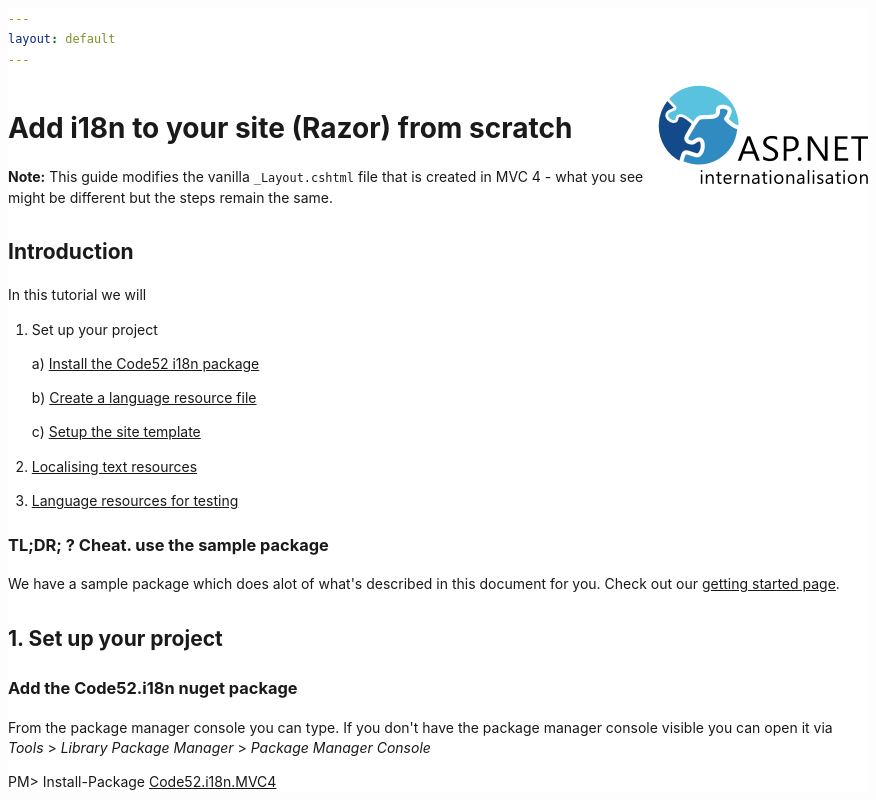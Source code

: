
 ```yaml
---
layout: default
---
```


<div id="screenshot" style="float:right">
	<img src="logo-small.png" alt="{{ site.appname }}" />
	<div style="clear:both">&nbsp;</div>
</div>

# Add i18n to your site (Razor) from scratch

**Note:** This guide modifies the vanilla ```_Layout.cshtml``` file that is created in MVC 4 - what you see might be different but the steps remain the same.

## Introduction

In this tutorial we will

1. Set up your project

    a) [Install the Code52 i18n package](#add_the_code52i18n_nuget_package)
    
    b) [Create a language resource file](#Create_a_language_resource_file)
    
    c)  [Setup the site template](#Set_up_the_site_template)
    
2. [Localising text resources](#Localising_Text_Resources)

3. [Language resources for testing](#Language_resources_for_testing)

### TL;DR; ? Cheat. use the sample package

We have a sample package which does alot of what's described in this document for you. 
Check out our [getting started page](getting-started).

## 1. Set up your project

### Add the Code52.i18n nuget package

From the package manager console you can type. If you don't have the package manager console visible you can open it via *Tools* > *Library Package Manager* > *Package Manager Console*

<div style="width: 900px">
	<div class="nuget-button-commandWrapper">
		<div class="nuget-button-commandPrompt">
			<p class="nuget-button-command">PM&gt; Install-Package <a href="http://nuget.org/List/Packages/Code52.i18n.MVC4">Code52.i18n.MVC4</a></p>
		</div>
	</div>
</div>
● ● ● ●
*Task statement:* Give back all the data exactly, minus pictures.

*Completed exercise:*
Source code

:
 ```yaml
---
layout: default
---
```


<div id="screenshot" style="float:right">
	<img src="logo-small.png" alt="{{ site.appname }}" />
	<div style="clear:both">&nbsp;</div>
</div>

# Add i18n to your site (Razor) from scratch

**Note:** This guide modifies the vanilla ```_Layout.cshtml``` file that is created in MVC 4 - what you see might be different but the steps remain the same.

## Introduction

In this tutorial we will

1. Set up your project

    a) [Install the Code52 i18n package](#add_the_code52i18n_nuget_package)
    
    b) [Create a language resource file](#Create_a_language_resource_file)
    
    c)  [Setup the site template](#Set_up_the_site_template)
    
2. [Localising text resources](#Localising_Text_Resources)

3. [Language resources for testing](#Language_resources_for_testing)

### TL;DR; ? Cheat. use the sample package

We have a sample package which does alot of what's described in this document for you. 
Check out our [getting started page](getting-started).

## 1. Set up your project

### Add the Code52.i18n nuget package

From the package manager console you can type. If you don't have the package manager console visible you can open it via *Tools* > *Library Package Manager* > *Package Manager Console*

<div style="width: 900px">
	<div class="nuget-button-commandWrapper">
		<div class="nuget-button-commandPrompt">
			<p class="nuget-button-command">PM&gt; Install-Package <a href="http://nuget.org/List/Packages/Code52.i18n.MVC4">Code52.i18n.MVC4</a></p>
		</div>
	</div>
</div>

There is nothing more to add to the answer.